[Collection entries]
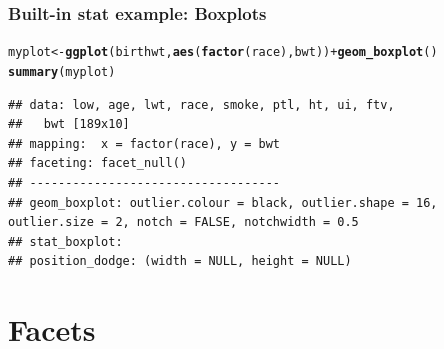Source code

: \documentclass{beamer}\usepackage[]{graphicx}\usepackage[]{color}
\makeatletter
\newcommand{\hlopt}[1]{\textcolor[rgb]{0,0,0}{#1}}%
\newcommand{\hlstd}[1]{\textcolor[rgb]{0.345,0.345,0.345}{#1}}%
\newcommand{\hlkwb}[1]{\textcolor[rgb]{0.69,0.353,0.396}{#1}}%
\newcommand{\hlkwd}[1]{\textcolor[rgb]{0.737,0.353,0.396}{\textbf{#1}}}%
\newenvironment{kframe}{%
 \def\at@end@of@kframe{}%
 \ifinner\ifhmode%
  \def\at@end@of@kframe{\end{minipage}}%
  \begin{minipage}{\columnwidth}%
 \fi\fi%
 \def\FrameCommand##1{\hskip\@totalleftmargin \hskip-\fboxsep
 \colorbox{shadecolor}{##1}\hskip-\fboxsep
     \hskip-\linewidth \hskip-\@totalleftmargin \hskip\columnwidth}%
 \MakeFramed {\advance\hsize-\width
   \@totalleftmargin\z@ \linewidth\hsize
   \@setminipage}}%
 {\par\unskip\endMakeFramed%
 \at@end@of@kframe}
\newenvironment{knitrout}{}{} %
\makeatother
\begin{document}

\begin{frame}[fragile]
\frametitle{Built-in stat example: Boxplots}
\begin{knitrout}\footnotesize
{}\color{fgcolor}\begin{kframe}
\begin{alltt}
\hlstd{myplot} \hlkwb{<-} \hlkwd{ggplot}\hlstd{(birthwt,} \hlkwd{aes}\hlstd{(}\hlkwd{factor}\hlstd{(race), bwt))} \hlopt{+} \hlkwd{geom_boxplot}\hlstd{()}
\hlkwd{summary}\hlstd{(myplot)}
\end{alltt}
\begin{verbatim}
## data: low, age, lwt, race, smoke, ptl, ht, ui, ftv,
##   bwt [189x10]
## mapping:  x = factor(race), y = bwt
## faceting: facet_null() 
## -----------------------------------
## geom_boxplot: outlier.colour = black, outlier.shape = 16, outlier.size = 2, notch = FALSE, notchwidth = 0.5 
## stat_boxplot:  
## position_dodge: (width = NULL, height = NULL)
\end{verbatim}
\end{kframe}
\end{knitrout}

\end{frame}


\section*{Facets}
\frame{\sectionpage}

\end{document}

EXERCISE DIRECTIONS: Collect every line with the string "hsize" from the records, and copy each.

RESPONSE TO THIS TASK:
 \MakeFramed {\advance\hsize-\width
   \@totalleftmargin\z@ \linewidth\hsize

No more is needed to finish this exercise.